TASK REQUIREMENTS> How many lines in the listing below include the word "스레드를"? Reply with the count alone.

--- DATA Enclosed Below ---

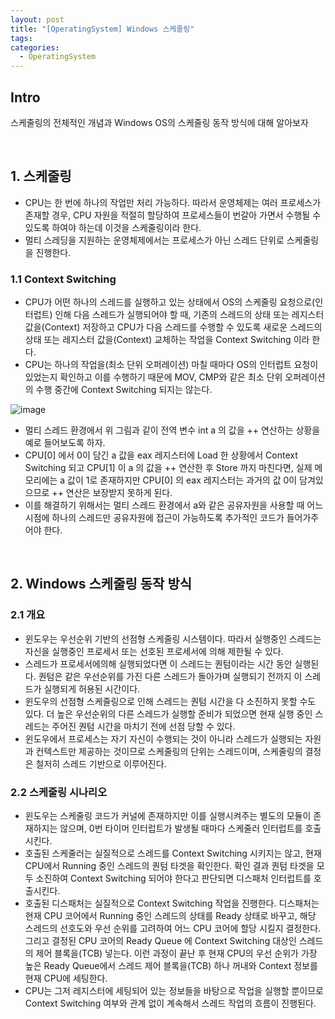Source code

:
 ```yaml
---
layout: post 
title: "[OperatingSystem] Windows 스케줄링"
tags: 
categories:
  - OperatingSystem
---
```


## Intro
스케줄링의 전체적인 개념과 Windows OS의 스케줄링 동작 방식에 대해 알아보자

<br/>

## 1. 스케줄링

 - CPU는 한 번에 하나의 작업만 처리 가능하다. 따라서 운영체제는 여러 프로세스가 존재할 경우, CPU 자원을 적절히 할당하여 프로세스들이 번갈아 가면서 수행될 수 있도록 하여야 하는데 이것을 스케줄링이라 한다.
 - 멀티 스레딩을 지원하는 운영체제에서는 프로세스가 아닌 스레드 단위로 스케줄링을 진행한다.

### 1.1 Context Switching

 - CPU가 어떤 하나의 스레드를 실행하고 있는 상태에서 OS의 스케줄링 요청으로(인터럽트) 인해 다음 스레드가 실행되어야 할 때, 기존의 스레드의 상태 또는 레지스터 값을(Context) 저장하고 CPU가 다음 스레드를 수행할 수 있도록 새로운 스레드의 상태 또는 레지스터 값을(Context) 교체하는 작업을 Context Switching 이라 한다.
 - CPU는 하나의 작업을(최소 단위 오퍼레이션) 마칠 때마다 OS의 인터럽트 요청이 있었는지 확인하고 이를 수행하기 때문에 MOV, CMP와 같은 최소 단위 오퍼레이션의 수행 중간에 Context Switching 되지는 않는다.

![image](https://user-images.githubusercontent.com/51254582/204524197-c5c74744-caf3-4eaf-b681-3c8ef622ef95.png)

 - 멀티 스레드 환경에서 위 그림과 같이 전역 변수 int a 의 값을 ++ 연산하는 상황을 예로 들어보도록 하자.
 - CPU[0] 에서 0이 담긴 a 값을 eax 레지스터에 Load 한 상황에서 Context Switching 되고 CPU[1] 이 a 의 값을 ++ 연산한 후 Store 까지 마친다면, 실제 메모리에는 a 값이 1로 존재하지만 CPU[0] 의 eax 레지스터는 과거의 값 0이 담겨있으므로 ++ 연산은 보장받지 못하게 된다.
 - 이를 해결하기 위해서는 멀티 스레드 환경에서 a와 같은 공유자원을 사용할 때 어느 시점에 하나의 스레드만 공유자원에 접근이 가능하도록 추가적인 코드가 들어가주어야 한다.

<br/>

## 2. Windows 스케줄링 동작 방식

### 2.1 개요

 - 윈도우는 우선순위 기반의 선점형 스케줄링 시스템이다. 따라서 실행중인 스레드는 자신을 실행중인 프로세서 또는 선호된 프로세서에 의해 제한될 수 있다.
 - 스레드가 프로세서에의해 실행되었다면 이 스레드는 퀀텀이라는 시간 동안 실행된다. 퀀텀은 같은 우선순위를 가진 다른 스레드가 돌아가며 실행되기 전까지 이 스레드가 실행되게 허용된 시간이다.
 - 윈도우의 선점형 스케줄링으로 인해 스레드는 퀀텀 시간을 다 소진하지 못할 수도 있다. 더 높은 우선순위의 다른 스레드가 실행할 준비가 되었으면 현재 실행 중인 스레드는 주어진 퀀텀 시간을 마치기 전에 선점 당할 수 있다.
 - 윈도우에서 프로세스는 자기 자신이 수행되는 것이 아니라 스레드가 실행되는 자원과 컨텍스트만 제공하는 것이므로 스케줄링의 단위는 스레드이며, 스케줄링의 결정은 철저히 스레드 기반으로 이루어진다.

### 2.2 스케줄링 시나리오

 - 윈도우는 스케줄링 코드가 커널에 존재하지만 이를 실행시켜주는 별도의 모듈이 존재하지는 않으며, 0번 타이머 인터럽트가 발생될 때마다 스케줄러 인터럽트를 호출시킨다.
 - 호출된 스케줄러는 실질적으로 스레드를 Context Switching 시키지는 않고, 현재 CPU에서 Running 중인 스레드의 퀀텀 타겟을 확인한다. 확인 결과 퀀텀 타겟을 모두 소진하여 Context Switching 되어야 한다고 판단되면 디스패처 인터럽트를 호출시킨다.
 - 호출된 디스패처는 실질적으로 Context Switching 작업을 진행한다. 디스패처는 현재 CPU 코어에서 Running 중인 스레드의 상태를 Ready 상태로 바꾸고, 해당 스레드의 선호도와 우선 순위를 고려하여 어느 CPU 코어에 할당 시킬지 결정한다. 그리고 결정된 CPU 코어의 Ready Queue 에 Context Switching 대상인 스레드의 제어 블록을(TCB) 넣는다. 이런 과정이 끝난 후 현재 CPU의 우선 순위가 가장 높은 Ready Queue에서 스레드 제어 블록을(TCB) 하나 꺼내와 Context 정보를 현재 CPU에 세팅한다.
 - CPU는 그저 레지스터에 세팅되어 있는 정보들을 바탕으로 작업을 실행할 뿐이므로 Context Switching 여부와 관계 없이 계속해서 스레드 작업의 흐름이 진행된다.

--- End of Enclosed DATA ---

ANSWER TO THIS EXERCISE> 2